Llévelo al dotol del pueblo pa que lo medecine.

—Pa lo mesmo, pa lo mesmo e siempre; pal aguaje. Pal pobre no hay atendencia.

Da la espalda al camastro y camina hacia la ventanita laminada en azul. Por la cara terrosa le ruedan dos sucios lagrimones. Lanza la mirada por encima del rancho, por encima de las colinas, hacia el infinito. Un poco más calmado balbucea torpemente:

—Dispen se, Juana, ñamaré al compay Juancho pa que me ayúe a car garlo pal pueblo en la jamaca. ¿Qué se va a jacel?…

Ese atardecer Tello y el compadre cruzan la quebrada llevando en una amarillenta hamaquita al Fele. Y por el caminito de los bucayos se alejan pesarosos hacia el pueblo. La Juana desde la ventanita los mira perderse y el alma se le barrunta de presagios. Y cuando se borran en un recodo, prorrumpe en llanto histérico.

—Lo mesmo que el otro, lo mesmo que el difuntito. Fele, mijijo.

En las espinas del mayal se desangran los bucayos.


La semilla asomó a flor de tierra. La sequía marchitó los débiles brotes recién trasplantados. Y Tello tuvo que luchar con el gusano, con la changa, contra el sol, contra el viento, contra el destino. Sólo el hábito le ata al surco, a la tala, a la vida. Las hojas en floración se tienden al hechizo azulado como manos venosas en súplica de lluvia. Tello recoge las hojas “en pinta”. En los ojos cansinos lleva perennemente una hamaquita y un velorio. Y piensa: “La tierra es buena como la mujer, pero el fruto cuesta mucho trabajo cuidarlo y dispués se pierde como el hijo. ¡Si al menos estuviera el Fele vivo! La refaisón va a ser mala. Se perderá todo. Sólo me queda la mujel, la pobre mujel, que es toda suspiros desde que murió el Fele”. El sol quema las hojas del tabacal dándoles un lustre de verdor metálico.

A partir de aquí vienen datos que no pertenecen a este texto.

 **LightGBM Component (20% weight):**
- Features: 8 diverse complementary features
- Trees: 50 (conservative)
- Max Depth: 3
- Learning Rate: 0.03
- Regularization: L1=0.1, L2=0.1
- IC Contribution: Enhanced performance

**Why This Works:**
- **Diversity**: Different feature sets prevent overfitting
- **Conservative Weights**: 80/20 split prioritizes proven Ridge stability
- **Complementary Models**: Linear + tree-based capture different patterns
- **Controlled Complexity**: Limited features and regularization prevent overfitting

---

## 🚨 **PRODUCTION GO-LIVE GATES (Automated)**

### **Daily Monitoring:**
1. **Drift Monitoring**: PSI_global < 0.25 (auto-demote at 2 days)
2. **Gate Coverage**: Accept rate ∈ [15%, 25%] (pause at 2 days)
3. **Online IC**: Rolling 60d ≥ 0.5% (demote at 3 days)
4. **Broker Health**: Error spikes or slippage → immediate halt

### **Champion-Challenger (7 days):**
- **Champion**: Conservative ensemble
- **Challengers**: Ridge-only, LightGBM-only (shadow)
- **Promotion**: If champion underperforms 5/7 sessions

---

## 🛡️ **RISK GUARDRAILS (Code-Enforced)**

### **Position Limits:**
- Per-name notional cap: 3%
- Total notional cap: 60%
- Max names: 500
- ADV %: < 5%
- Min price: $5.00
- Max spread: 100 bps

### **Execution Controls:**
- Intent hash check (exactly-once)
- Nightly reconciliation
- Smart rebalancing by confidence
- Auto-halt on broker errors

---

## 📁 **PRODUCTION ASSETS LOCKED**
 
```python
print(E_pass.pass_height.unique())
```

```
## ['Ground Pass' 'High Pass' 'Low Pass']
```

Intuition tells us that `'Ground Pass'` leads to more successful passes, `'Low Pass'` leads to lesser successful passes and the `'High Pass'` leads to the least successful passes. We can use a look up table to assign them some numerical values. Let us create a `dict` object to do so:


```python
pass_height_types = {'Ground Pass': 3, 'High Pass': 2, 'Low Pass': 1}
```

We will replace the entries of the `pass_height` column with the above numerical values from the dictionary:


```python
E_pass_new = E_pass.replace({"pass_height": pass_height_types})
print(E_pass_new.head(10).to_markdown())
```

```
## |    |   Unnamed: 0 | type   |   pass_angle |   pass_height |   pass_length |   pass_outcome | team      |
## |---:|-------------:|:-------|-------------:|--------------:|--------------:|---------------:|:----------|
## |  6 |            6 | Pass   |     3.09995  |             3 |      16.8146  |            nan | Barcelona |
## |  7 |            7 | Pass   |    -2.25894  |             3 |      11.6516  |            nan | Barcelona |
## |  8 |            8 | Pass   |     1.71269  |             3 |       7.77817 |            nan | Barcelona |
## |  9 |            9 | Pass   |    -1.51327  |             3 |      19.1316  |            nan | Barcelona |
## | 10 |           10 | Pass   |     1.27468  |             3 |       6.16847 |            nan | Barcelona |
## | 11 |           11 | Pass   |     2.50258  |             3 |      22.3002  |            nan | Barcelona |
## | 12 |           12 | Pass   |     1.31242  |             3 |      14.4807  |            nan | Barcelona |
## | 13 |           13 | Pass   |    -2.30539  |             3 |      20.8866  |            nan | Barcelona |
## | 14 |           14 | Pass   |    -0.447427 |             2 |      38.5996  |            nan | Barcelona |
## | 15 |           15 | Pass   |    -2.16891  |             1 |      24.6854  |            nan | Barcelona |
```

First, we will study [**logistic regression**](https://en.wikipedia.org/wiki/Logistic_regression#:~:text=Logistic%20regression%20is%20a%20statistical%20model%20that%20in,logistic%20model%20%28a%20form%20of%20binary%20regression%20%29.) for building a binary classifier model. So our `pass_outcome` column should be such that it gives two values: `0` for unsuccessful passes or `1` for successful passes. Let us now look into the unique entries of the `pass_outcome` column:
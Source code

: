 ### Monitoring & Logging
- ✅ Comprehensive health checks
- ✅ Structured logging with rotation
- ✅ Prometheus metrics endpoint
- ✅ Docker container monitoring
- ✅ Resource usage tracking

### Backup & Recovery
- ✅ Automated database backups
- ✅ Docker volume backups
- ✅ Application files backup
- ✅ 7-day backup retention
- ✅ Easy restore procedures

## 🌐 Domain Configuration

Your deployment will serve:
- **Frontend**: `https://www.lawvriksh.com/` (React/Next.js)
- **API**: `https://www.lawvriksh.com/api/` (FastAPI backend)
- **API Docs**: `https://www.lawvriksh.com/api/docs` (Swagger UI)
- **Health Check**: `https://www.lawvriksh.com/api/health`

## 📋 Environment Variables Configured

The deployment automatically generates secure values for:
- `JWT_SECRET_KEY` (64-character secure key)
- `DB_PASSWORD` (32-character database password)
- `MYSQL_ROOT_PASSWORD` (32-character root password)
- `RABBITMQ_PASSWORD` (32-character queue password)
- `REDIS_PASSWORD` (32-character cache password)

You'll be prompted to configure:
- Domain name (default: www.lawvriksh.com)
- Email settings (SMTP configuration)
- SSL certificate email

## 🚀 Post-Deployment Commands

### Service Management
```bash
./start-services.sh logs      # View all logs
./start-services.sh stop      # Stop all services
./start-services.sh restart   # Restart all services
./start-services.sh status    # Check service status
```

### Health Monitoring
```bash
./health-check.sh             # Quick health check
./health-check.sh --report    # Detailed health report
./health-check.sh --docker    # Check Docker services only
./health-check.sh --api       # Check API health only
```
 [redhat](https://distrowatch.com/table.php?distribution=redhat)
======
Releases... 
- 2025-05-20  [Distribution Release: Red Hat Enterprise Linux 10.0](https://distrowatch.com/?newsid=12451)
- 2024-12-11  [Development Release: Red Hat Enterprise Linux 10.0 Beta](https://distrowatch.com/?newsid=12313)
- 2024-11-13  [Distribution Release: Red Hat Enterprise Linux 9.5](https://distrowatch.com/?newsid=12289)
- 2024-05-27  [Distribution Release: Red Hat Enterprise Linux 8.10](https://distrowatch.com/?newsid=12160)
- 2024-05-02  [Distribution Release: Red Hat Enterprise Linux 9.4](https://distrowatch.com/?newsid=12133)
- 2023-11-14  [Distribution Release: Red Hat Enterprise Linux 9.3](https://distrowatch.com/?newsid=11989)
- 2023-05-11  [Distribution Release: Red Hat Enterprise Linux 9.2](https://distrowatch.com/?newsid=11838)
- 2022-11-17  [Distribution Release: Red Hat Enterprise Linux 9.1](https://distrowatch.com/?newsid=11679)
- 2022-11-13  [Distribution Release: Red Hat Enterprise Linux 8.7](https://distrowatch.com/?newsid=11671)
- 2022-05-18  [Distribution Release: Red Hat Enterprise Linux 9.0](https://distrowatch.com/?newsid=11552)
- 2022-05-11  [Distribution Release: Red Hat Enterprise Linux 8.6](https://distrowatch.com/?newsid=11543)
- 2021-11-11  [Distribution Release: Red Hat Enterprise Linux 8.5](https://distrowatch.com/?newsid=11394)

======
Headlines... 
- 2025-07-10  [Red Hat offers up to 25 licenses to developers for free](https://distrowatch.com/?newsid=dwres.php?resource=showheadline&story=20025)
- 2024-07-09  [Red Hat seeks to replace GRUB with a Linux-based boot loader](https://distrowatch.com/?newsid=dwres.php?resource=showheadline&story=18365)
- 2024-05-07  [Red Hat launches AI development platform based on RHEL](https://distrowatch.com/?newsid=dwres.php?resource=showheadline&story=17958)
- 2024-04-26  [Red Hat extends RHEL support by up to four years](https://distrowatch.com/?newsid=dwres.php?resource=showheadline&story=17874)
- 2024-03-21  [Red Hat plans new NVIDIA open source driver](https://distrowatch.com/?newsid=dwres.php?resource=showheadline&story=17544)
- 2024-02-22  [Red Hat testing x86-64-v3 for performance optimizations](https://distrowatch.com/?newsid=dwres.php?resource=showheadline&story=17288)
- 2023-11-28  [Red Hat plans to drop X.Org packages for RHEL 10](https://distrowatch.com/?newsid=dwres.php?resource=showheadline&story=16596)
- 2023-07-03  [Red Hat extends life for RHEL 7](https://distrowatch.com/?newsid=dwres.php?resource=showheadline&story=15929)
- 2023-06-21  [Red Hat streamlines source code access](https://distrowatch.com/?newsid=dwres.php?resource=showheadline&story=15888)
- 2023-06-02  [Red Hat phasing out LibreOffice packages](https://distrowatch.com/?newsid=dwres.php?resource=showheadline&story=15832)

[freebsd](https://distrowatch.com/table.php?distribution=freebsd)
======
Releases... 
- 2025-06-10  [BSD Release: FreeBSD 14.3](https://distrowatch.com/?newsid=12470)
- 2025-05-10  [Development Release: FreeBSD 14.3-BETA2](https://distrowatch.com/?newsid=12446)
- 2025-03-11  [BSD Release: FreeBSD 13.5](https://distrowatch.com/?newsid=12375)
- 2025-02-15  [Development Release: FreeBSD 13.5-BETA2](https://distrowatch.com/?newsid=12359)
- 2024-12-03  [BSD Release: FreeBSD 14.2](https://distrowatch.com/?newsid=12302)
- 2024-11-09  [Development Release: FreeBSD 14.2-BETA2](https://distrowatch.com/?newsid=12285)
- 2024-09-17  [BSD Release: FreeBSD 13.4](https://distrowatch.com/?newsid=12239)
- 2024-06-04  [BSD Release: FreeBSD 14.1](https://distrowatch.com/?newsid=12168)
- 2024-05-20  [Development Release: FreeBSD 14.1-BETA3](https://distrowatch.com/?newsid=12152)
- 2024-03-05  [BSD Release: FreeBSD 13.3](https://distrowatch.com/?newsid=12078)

—Tello —y la voz vigorosa se cuela estremecida por entre las hojas de la tala.

—Mande.

Desciende lentamente. Cruza la quebrada. Y por el hilo rojo del trillo se hunde en el bohío.

—Tello, tómese ese cafeíto, pa que se anime.

—Sí, ta bien.
—Tello —y la Juana titubea.

—¡Qué, mujel! Diga.

—Le tengo una sorpresa...

Se le queda mirando un largo rato. En el rostro exangüe de la mujer apunta una leve sonrisa. Desde la muerte del Fele no la había visto sonreír.

—Tello —y la Juana inclina la cabeza ruborosa.

—Me parece que estoy...

—¿Qué estás qué?…

—Encinta.

Tello agranda los ojos en terror. Un brillo extraño le incendia la muerta pupila.

—Tello, ¿qué tiene? —y la sonrisa se petrifica en los labios incoloros y algo confusa musita:

—Creía que se diba a alegrar, que otro hijo nos diba a ayuar a olvidar al que perdimos.

—No mujel, no —y cruza vacilante el estrecho cuartucho.

Se asoma a la ventanita tendida al tabacal.

—No mu jel, no; pa que le pase lo mesmo que al otro. Pa que dispués e criarlo se nos muera. Pa que la pase al igual que al tabaco que dispués de florecío se pierde. No, Juana. La Juana transida de angustia inclina la cabeza. Tello se aleja desconsolado de la ventanita. Irrumpe violento:

—Me diré a bebel, a ajumarme como los otros. Esos que no ofenden la tierra ni por pienso, y viven más de sempeñaos.

—Tello, por Dios —suplica la Juana.

—Déjeme —y se tira resuelto al trillo. La Juana lo mira alejarse, cruzar la quebrada y esfumarse en el verde gualda del paisaje.

Las palabras le caen lastimosas de los labios amargos.

—Pobre Tello, ha penao tanto. Las jembras semos más fuertes que los hombres pal dolor.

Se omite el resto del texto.